# The problem
In the listing below, count the lines with "seems" and report only the figure.

# Provided entries
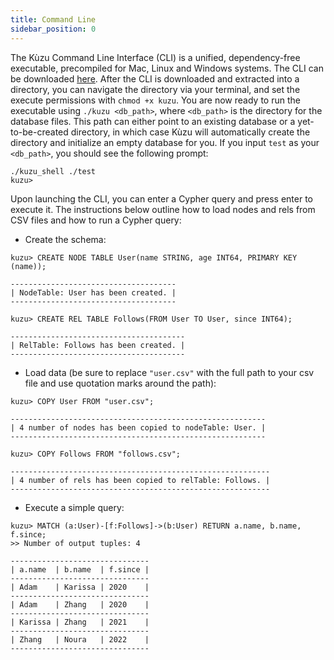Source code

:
 ```yaml
---
title: Command Line
sidebar_position: 0
---
```


The Kùzu Command Line Interface (CLI) is a unified, dependency-free executable, precompiled for Mac, Linux and Windows systems.
The CLI can be downloaded [here](https://github.com/kuzudb/kuzu/releases/latest).
After the CLI is downloaded and extracted into a directory, you can navigate the directory via your terminal, and set the execute permissions with `chmod +x kuzu`. 
You are now ready to run the executable using `./kuzu <db_path>`, where `<db_path>` is the directory for the database files. This path can either point to an existing database or a yet-to-be-created directory, in which case Kùzu will automatically create the directory and initialize an empty database for you.
If you input `test` as your `<db_path>`, you should see the following prompt:

```
./kuzu_shell ./test
kuzu> 
```

Upon launching the CLI, you can enter a Cypher query and press enter to execute it. The instructions below outline how to load nodes and rels from CSV files and how to run a Cypher query:
- Create the schema:

```
kuzu> CREATE NODE TABLE User(name STRING, age INT64, PRIMARY KEY (name));

-------------------------------------
| NodeTable: User has been created. |
-------------------------------------

kuzu> CREATE REL TABLE Follows(FROM User TO User, since INT64);

---------------------------------------
| RelTable: Follows has been created. |
---------------------------------------
```

- Load data (be sure to replace `"user.csv"` with the full path to your csv file and use quotation marks around the path):

```
kuzu> COPY User FROM "user.csv";

---------------------------------------------------------
| 4 number of nodes has been copied to nodeTable: User. |
---------------------------------------------------------

kuzu> COPY Follows FROM "follows.csv";

----------------------------------------------------------
| 4 number of rels has been copied to relTable: Follows. |
----------------------------------------------------------
```

- Execute a simple query:

```
kuzu> MATCH (a:User)-[f:Follows]->(b:User) RETURN a.name, b.name, f.since;
>> Number of output tuples: 4

-------------------------------
| a.name  | b.name  | f.since |
-------------------------------
| Adam    | Karissa | 2020    |
-------------------------------
| Adam    | Zhang   | 2020    |
-------------------------------
| Karissa | Zhang   | 2021    |
-------------------------------
| Zhang   | Noura   | 2022    |
-------------------------------
```

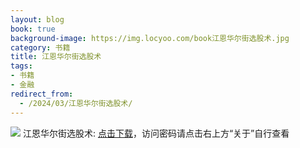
 ```yaml
---
layout: blog
book: true
background-image: https://img.locyoo.com/book江恩华尔街选股术.jpg
category: 书籍
title: 江恩华尔街选股术
tags:
- 书籍
- 金融
redirect_from:
  - /2024/03/江恩华尔街选股术/
---
```

![](https://img.locyoo.com/book江恩华尔街选股术.jpg)
江恩华尔街选股术: <a name = "ref1" href="https://url18.ctfile.com/f/50983618-1377644932-0c779f?p=3619">点击下载</a>，访问密码请点击右上方“关于”自行查看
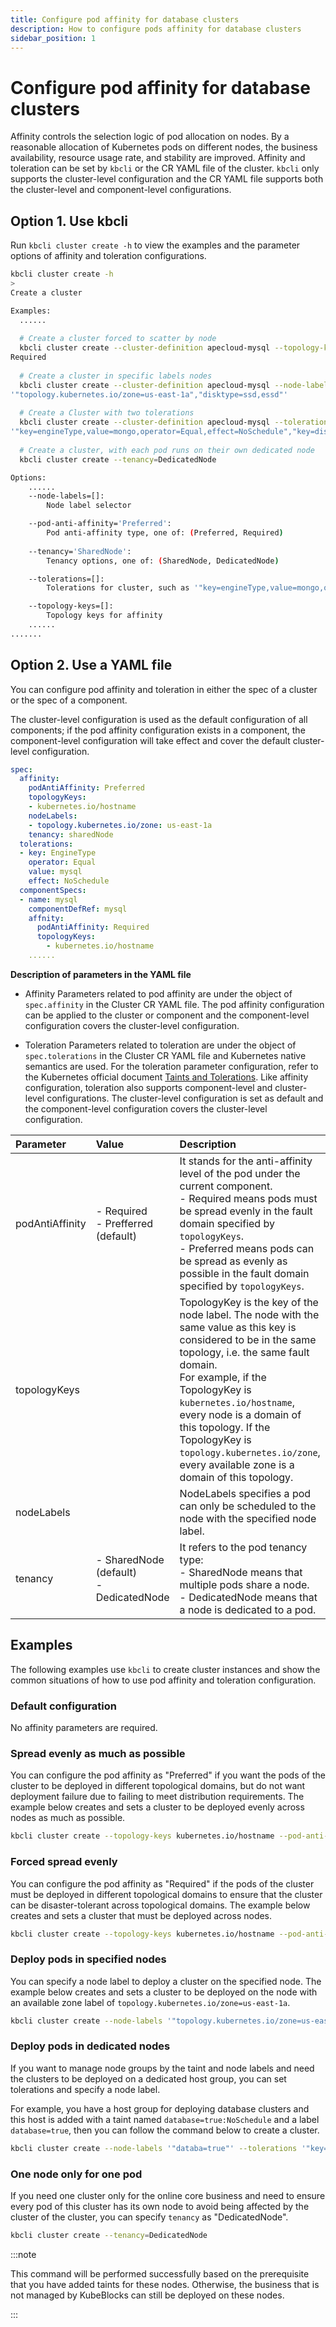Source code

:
 ```yaml
---
title: Configure pod affinity for database clusters
description: How to configure pods affinity for database clusters
sidebar_position: 1
---
```


# Configure pod affinity for database clusters

Affinity controls the selection logic of pod allocation on nodes. By a reasonable allocation of Kubernetes pods on different nodes, the business availability, resource usage rate, and stability are improved. 
Affinity and toleration can be set by `kbcli` or the CR YAML file of the cluster. `kbcli` only supports the cluster-level configuration and the CR YAML file supports both the cluster-level and component-level configurations.

## Option 1. Use kbcli

Run `kbcli cluster create -h` to view the examples and the parameter options of affinity and toleration configurations.

```bash
kbcli cluster create -h
>
Create a cluster

Examples:
  ......
  
  # Create a cluster forced to scatter by node
  kbcli cluster create --cluster-definition apecloud-mysql --topology-keys kubernetes.io/hostname --pod-anti-affinity
Required
  
  # Create a cluster in specific labels nodes
  kbcli cluster create --cluster-definition apecloud-mysql --node-labels
'"topology.kubernetes.io/zone=us-east-1a","disktype=ssd,essd"'
  
  # Create a Cluster with two tolerations
  kbcli cluster create --cluster-definition apecloud-mysql --tolerations
'"key=engineType,value=mongo,operator=Equal,effect=NoSchedule","key=diskType,value=ssd,operator=Equal,effect=NoSchedule"'
  
  # Create a cluster, with each pod runs on their own dedicated node
  kbcli cluster create --tenancy=DedicatedNode

Options:
    ......
    --node-labels=[]:
        Node label selector

    --pod-anti-affinity='Preferred':
        Pod anti-affinity type, one of: (Preferred, Required)
        
    --tenancy='SharedNode':
        Tenancy options, one of: (SharedNode, DedicatedNode)

    --tolerations=[]:
        Tolerations for cluster, such as '"key=engineType,value=mongo,operator=Equal,effect=NoSchedule"'

    --topology-keys=[]:
        Topology keys for affinity
    ......
.......
```

## Option 2. Use a YAML file

You can configure pod affinity and toleration in either the spec of a cluster or the spec of a component. 

The cluster-level configuration is used as the default configuration of all components; if the pod affinity configuration exists in a component, the component-level configuration will take effect and cover the default cluster-level configuration. 

```yaml
spec:
  affinity:
    podAntiAffinity: Preferred
    topologyKeys:
    - kubernetes.io/hostname
    nodeLabels:
    - topology.kubernetes.io/zone: us-east-1a
    tenancy: sharedNode
  tolerations:
  - key: EngineType
    operator: Equal
    value: mysql
    effect: NoSchedule
  componentSpecs:
  - name: mysql
    componentDefRef: mysql
    affnity:
      podAntiAffinity: Required
      topologyKeys:
        - kubernetes.io/hostname
    ......
```

**Description of parameters in the YAML file**

* Affinity
  Parameters related to pod affinity are under the object of `spec.affinity` in the Cluster CR YAML file.
  The pod affinity configuration can be applied to the cluster or component and the component-level configuration covers the cluster-level configuration.

* Toleration
  Parameters related to toleration are under the object of `spec.tolerations` in the Cluster CR YAML file and Kubernetes native semantics are used. For the toleration parameter configuration, refer to the Kubernetes official document [Taints and Tolerations](https://kubernetes.io/docs/concepts/scheduling-eviction/taint-and-toleration/).
  Like affinity configuration, toleration also supports component-level and cluster-level configurations. The cluster-level configuration is set as default and the component-level configuration covers the cluster-level configuration.

| **Parameter**   | **Value**                                    | **Description**  |
| :--             | :--                                          | :--              |
| podAntiAffinity | - Required <br/> - Prefferred (default)      | It stands for the anti-affinity level of the pod under the current component.<br/> - Required means pods must be spread evenly in the fault domain specified by `topologyKeys`. <br/> - Preferred means pods can be spread as evenly as possible in the fault domain specified by `topologyKeys`. |
| topologyKeys    |                                              | TopologyKey is the key of the node label. The node with the same value as this key is considered to be in the same topology, i.e. the same fault domain.<br/>For example, if the TopologyKey is `kubernetes.io/hostname`, every node is a domain of this topology. If the TopologyKey is `topology.kubernetes.io/zone`, every available zone is a domain of this topology. |
| nodeLabels      |                                              | NodeLabels specifies a pod can only be scheduled to the node with the specified node label. |
| tenancy         | - SharedNode (default) <br/> - DedicatedNode | It refers to the pod tenancy type:<br/> - SharedNode means that multiple pods share a node.<br/> - DedicatedNode means that a node is dedicated to a pod. |

## Examples

The following examples use `kbcli` to create cluster instances and show the common situations of how to use pod affinity and toleration configuration.

### Default configuration

No affinity parameters are required.

### Spread evenly as much as possible

You can configure the pod affinity as "Preferred" if you want the pods of the cluster to be deployed in different topological domains, but do not want deployment failure due to failing to meet distribution requirements.
The example below creates and sets a cluster to be deployed evenly across nodes as much as possible.

```bash
kbcli cluster create --topology-keys kubernetes.io/hostname --pod-anti-affinity Preferred
```

### Forced spread evenly

You can configure the pod affinity as "Required" if the pods of the cluster must be deployed in different topological domains to ensure that the cluster can be disaster-tolerant across topological domains.
The example below creates and sets a cluster that must be deployed across nodes.

```bash
kbcli cluster create --topology-keys kubernetes.io/hostname --pod-anti-affinity Required
```

### Deploy pods in specified nodes

You can specify a node label to deploy a cluster on the specified node. 
The example below creates and sets a cluster to be deployed on the node with an available zone label of `topology.kubernetes.io/zone=us-east-1a`.

```bash
kbcli cluster create --node-labels '"topology.kubernetes.io/zone=us-east-1a"'
```

### Deploy pods in dedicated nodes

If you want to manage node groups by the taint and node labels and need the clusters to be deployed on a dedicated host group, you can set tolerations and specify a node label.

For example, you have a host group for deploying database clusters and this host is added with a taint named `database=true:NoSchedule` and a label `database=true`, then you can follow the command below to create a cluster.

```bash
kbcli cluster create --node-labels '"databa=true"' --tolerations '"key=database,value=true,operator=Equal,effect=NoSchedule"
```

### One node only for one pod

If you need one cluster only for the online core business and need to ensure every pod of this cluster has its own node to avoid being affected by the cluster of the cluster, you can specify `tenancy` as "DedicatedNode".

```bash
kbcli cluster create --tenancy=DedicatedNode
```

:::note

This command will be performed successfully based on the prerequisite that you have added taints for these nodes. Otherwise, the business that is not managed by KubeBlocks can still be deployed on these nodes.

:::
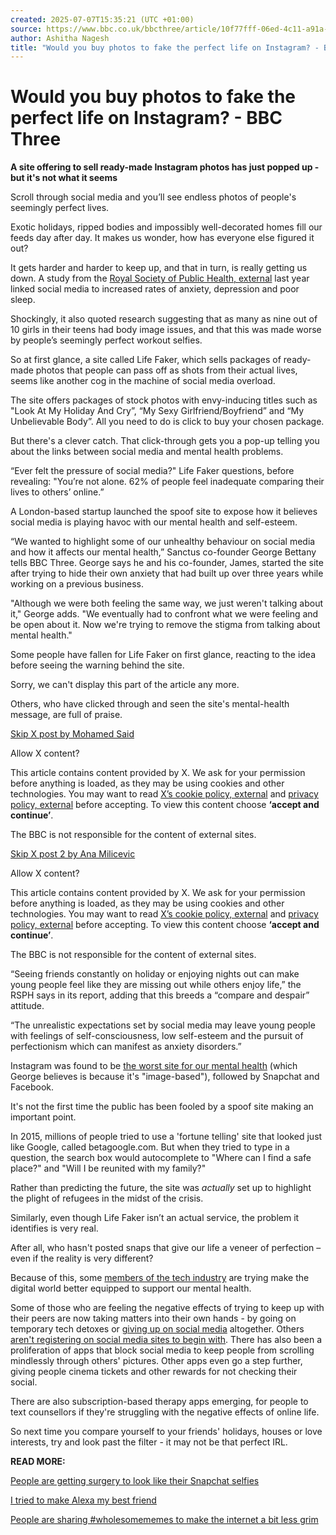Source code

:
 ```yaml
---
created: 2025-07-07T15:35:21 (UTC +01:00)
source: https://www.bbc.co.uk/bbcthree/article/10f77fff-06ed-4c11-a91a-d1413df96d23
author: Ashitha Nagesh
title: "Would you buy photos to fake the perfect life on Instagram? - BBC Three"
---
```


# Would you buy photos to fake the perfect life on Instagram? - BBC Three

**A site offering to sell ready-made Instagram photos has just popped up - but it's not what it seems**

Scroll through social media and you’ll see endless photos of people's seemingly perfect lives.

Exotic holidays, ripped bodies and impossibly well-decorated homes fill our feeds day after day. It makes us wonder, how has everyone else figured it out? 

It gets harder and harder to keep up, and that in turn, is really getting us down. A study from the [Royal Society of Public Health, external](https://www.rsph.org.uk/uploads/assets/uploaded/62be270a-a55f-4719-ad668c2ec7a74c2a.pdf) last year linked social media to increased rates of anxiety, depression and poor sleep.

Shockingly, it also quoted research suggesting that as many as nine out of 10 girls in their teens had body image issues, and that this was made worse by people’s seemingly perfect workout selfies.

So at first glance, a site called Life Faker, which sells packages of ready-made photos that people can pass off as shots from their actual lives, seems like another cog in the machine of social media overload. 

The site offers packages of stock photos with envy-inducing titles such as "Look At My Holiday And Cry”, “My Sexy Girlfriend/Boyfriend” and “My Unbelievable Body”. All you need to do is click to buy your chosen package.

But there's a clever catch. That click-through gets you a pop-up telling you about the links between social media and mental health problems.

“Ever felt the pressure of social media?" Life Faker questions, before revealing: "You’re not alone. 62% of people feel inadequate comparing their lives to others’ online.”

A London-based startup launched the spoof site to expose how it believes social media is playing havoc with our mental health and self-esteem.

“We wanted to highlight some of our unhealthy behaviour on social media and how it affects our mental health,” Sanctus co-founder George Bettany tells BBC Three. George says he and his co-founder, James, started the site after trying to hide their own anxiety that had built up over three years while working on a previous business.

"Although we were both feeling the same way, we just weren't talking about it," George adds. "We eventually had to confront what we were feeling and be open about it. Now we're trying to remove the stigma from talking about mental health."

Some people have fallen for Life Faker on first glance, reacting to the idea before seeing the warning behind the site.

Sorry, we can't display this part of the article any more.

Others, who have clicked through and seen the site's mental-health message, are full of praise.

[Skip X post by Mohamed Said](https://www.bbc.co.uk/bbcthree/article/10f77fff-06ed-4c11-a91a-d1413df96d23#end-of-twitter-content-1)

Allow X content?

This article contains content provided by X. We ask for your permission before anything is loaded, as they may be using cookies and other technologies. You may want to read [X’s cookie policy, external](https://help.x.com/en/rules-and-policies/x-cookies) and [privacy policy, external](https://x.com/en/privacy) before accepting. To view this content choose **‘accept and continue’**.

The BBC is not responsible for the content of external sites.

[Skip X post 2 by Ana Milicevic](https://www.bbc.co.uk/bbcthree/article/10f77fff-06ed-4c11-a91a-d1413df96d23#end-of-twitter-content-2)

Allow X content?

This article contains content provided by X. We ask for your permission before anything is loaded, as they may be using cookies and other technologies. You may want to read [X’s cookie policy, external](https://help.x.com/en/rules-and-policies/x-cookies) and [privacy policy, external](https://x.com/en/privacy) before accepting. To view this content choose **‘accept and continue’**.

The BBC is not responsible for the content of external sites.

“Seeing friends constantly on holiday or enjoying nights out can make young people feel like they are missing out while others enjoy life,” the RSPH says in its report, adding that this breeds a “compare and despair” attitude.

“The unrealistic expectations set by social media may leave young people with feelings of self-consciousness, low self-esteem and the pursuit of perfectionism which can manifest as anxiety disorders.”

Instagram was found to be [the worst site for our mental health](https://www.bbc.co.uk/news/health-39955295) (which George believes is because it's "image-based"), followed by Snapchat and Facebook.

It's not the first time the public has been fooled by a spoof site making an important point.

In 2015, millions of people tried to use a 'fortune telling' site that looked just like Google, called betagoogle.com. But when they tried to type in a question, the search box would autocomplete to "Where can I find a safe place?" and "Will I be reunited with my family?"

Rather than predicting the future, the site was _actually_ set up to highlight the plight of refugees in the midst of the crisis.

Similarly, even though Life Faker isn’t an actual service, the problem it identifies is very real.

After all, who hasn't posted snaps that give our life a veneer of perfection – even if the reality is very different?

Because of this, some [members of the tech industry](https://www.bbc.co.uk/bbcthree/article/0a0cb73c-a87a-4c23-8b1d-f145ab76e58b) are trying make the digital world better equipped to support our mental health. 

Some of those who are feeling the negative effects of trying to keep up with their peers are now taking matters into their own hands - by going on temporary tech detoxes or [giving up on social media](https://www.bbc.co.uk/bbcthree/article/6958e119-50eb-49f8-825f-64edcf885f81) altogether. Others [aren't registering on social media sites to begin with](https://www.bbc.co.uk/bbcthree/article/7d258ad8-da0b-498d-b807-4eac941f6228). There has also been a proliferation of apps that block social media to keep people from scrolling mindlessly through others' pictures. Other apps even go a step further, giving people cinema tickets and other rewards for not checking their social.

There are also subscription-based therapy apps emerging, for people to text counsellors if they're struggling with the negative effects of online life.

So next time you compare yourself to your friends' holidays, houses or love interests, try and look past the filter - it may not be that perfect IRL.

**READ MORE:**

[People are getting surgery to look like their Snapchat selfies](https://www.bbc.co.uk/bbcthree/article/9ca4f7c6-d2c3-4e25-862c-03aed9ec1082)

[I tried to make Alexa my best friend](https://www.bbc.co.uk/bbcthree/article/5a0449e7-1b2b-46f6-bacf-0cdc5f196383)

[People are sharing #wholesomememes to make the internet a bit less grim](https://www.bbc.co.uk/bbcthree/article/0ea8d63e-7b62-4e98-968d-4ba1e975d8ed)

# Task output
2